Saved entries
*-*-*

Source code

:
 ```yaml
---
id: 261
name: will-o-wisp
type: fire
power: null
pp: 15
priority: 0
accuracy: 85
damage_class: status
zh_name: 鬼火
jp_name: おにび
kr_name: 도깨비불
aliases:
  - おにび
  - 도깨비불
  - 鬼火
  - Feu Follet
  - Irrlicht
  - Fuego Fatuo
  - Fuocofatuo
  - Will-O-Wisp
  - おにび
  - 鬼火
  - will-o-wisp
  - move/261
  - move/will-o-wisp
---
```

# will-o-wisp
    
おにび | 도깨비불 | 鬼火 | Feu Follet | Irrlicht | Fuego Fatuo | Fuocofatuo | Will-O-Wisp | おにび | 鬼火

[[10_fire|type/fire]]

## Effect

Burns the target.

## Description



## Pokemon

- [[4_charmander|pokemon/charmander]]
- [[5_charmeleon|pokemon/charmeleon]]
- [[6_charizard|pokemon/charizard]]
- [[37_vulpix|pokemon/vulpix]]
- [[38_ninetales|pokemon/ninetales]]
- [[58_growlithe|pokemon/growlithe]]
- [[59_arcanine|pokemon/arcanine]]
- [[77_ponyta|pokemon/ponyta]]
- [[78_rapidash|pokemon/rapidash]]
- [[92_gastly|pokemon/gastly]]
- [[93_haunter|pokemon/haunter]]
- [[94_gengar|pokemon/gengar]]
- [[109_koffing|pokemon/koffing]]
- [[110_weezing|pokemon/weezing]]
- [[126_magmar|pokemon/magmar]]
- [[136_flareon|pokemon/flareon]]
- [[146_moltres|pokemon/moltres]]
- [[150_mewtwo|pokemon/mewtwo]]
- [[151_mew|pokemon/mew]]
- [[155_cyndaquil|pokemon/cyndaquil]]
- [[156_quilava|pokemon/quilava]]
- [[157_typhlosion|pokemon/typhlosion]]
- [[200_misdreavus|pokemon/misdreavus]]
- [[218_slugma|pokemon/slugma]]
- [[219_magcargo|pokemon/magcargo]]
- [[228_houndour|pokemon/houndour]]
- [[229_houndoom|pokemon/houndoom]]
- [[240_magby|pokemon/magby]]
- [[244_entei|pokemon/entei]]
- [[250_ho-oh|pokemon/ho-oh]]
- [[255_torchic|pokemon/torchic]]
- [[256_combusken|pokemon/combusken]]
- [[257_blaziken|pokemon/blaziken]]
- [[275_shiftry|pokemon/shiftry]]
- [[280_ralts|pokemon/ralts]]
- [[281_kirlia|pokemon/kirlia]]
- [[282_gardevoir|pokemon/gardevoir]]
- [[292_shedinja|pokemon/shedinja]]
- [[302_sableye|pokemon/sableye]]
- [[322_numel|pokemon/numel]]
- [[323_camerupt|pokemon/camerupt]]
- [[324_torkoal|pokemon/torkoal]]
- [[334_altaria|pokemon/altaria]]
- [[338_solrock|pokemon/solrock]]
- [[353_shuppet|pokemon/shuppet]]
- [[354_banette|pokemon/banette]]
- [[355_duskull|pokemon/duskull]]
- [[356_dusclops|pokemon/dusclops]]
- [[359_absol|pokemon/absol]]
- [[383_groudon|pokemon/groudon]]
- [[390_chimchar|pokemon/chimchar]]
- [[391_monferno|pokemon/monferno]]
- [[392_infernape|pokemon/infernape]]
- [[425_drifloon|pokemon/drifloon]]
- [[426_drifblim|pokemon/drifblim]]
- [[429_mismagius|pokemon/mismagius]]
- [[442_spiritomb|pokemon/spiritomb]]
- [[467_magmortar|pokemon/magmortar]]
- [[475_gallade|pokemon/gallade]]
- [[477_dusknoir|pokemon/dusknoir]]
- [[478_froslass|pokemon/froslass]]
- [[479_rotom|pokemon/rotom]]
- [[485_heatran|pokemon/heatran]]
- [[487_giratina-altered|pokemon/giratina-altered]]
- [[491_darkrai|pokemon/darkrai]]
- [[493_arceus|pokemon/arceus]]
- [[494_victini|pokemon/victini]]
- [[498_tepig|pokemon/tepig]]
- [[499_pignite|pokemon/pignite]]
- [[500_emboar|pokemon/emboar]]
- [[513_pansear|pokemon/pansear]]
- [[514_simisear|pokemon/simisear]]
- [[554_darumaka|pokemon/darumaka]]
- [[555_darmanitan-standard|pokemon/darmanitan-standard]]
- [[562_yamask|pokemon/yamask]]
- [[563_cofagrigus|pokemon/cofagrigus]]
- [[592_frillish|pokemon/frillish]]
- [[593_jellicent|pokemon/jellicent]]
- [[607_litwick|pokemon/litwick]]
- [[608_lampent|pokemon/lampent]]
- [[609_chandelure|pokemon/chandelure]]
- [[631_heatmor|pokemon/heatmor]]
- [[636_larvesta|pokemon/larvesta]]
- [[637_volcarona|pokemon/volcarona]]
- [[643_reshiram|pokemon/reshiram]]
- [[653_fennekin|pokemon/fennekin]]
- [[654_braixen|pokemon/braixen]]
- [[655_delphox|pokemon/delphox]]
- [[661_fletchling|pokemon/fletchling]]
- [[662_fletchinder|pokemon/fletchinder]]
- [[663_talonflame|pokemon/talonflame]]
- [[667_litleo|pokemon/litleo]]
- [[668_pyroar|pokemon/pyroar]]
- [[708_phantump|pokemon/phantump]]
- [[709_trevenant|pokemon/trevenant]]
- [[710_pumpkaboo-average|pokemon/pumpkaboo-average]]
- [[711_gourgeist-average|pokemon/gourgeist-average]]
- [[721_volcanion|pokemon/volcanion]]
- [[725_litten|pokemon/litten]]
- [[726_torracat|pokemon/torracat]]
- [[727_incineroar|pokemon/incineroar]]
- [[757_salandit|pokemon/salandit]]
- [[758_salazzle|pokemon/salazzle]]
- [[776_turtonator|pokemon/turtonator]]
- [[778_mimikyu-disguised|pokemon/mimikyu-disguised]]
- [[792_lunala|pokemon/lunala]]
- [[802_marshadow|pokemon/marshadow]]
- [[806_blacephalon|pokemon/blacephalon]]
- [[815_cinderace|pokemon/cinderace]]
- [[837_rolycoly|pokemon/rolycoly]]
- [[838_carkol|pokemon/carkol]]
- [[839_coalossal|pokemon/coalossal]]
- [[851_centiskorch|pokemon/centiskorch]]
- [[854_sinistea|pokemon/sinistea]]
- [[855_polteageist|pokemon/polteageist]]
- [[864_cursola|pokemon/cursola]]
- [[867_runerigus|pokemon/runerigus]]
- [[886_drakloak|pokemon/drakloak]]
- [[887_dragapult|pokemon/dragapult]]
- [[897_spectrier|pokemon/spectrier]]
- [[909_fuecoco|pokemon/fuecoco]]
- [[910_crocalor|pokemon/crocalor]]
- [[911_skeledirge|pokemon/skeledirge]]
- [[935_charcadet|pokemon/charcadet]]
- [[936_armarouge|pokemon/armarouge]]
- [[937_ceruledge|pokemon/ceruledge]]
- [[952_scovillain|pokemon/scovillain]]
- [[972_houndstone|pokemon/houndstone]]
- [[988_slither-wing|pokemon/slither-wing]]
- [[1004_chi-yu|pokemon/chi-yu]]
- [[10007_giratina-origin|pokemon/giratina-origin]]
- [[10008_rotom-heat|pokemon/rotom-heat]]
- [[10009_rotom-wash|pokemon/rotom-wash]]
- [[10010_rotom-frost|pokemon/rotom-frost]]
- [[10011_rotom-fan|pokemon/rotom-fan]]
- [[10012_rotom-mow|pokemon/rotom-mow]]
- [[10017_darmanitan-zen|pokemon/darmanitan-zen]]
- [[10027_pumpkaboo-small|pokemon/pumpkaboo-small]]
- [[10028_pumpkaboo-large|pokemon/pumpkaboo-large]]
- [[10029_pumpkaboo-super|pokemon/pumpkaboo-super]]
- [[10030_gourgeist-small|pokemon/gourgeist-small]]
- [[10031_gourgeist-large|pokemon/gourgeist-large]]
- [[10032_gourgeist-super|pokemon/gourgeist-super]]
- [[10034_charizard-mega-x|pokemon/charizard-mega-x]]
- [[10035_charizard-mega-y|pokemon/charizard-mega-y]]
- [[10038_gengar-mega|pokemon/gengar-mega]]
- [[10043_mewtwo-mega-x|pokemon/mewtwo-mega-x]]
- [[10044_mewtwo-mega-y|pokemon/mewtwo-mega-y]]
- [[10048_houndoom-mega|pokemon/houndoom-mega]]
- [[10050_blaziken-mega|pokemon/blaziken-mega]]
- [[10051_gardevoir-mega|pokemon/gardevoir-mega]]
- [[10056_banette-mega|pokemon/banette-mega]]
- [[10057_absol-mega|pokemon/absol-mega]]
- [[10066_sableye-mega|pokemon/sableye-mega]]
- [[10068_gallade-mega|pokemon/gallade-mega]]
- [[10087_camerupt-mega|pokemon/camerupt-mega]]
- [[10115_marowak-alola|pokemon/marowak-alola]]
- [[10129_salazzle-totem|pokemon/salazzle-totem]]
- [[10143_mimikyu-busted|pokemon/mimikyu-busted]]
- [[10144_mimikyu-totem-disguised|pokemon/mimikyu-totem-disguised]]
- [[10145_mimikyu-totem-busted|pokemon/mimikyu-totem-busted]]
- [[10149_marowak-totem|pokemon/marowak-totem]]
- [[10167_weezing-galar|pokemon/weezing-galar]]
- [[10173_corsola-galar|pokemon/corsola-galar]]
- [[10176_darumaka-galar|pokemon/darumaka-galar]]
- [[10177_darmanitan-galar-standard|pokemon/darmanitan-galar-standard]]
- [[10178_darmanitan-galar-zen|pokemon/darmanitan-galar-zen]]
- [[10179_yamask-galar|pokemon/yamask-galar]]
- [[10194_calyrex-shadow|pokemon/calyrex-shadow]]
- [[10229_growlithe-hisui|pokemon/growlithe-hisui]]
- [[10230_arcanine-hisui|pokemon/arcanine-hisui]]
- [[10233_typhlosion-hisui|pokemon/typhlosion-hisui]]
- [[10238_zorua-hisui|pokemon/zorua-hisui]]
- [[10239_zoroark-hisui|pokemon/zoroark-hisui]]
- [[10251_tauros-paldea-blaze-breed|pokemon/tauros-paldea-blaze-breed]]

*-*-*

▶ Goal of the exercise
In the entries above, how many lines include the word "houndoom"? Only the number should be given.

▶ The completed task
2